__Instructions to follow__: Within this material, find every line where the string "book" appears, and copy it out.

*** Block opens ***

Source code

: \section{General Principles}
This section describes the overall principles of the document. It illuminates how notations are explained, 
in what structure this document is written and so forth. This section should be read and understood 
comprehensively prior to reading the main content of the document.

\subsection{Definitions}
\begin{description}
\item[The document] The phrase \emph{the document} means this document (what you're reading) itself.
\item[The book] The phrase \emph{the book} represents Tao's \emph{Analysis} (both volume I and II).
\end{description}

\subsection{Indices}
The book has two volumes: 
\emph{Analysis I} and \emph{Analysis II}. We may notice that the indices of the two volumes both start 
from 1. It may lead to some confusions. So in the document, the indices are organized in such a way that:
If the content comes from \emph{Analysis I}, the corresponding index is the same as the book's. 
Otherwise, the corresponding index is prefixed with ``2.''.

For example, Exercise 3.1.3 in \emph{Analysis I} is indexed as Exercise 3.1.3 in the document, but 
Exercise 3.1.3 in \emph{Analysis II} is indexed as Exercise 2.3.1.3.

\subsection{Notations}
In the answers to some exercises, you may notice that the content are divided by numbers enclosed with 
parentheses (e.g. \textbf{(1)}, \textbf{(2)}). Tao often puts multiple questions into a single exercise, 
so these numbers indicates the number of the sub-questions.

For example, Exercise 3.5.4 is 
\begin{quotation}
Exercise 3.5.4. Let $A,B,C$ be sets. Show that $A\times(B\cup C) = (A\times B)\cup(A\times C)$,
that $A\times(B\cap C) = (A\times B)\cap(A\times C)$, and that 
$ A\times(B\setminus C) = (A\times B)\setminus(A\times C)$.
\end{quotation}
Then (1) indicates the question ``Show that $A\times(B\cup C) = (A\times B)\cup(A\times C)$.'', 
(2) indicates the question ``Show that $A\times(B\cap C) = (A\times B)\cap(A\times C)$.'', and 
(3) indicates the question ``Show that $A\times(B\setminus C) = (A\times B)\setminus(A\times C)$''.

*** Block closes ***

__Exercise solution__:
\item[The book] The phrase \emph{the book} represents Tao's \emph{Analysis} (both volume I and II).
The book has two volumes: 
If the content comes from \emph{Analysis I}, the corresponding index is the same as the book's. 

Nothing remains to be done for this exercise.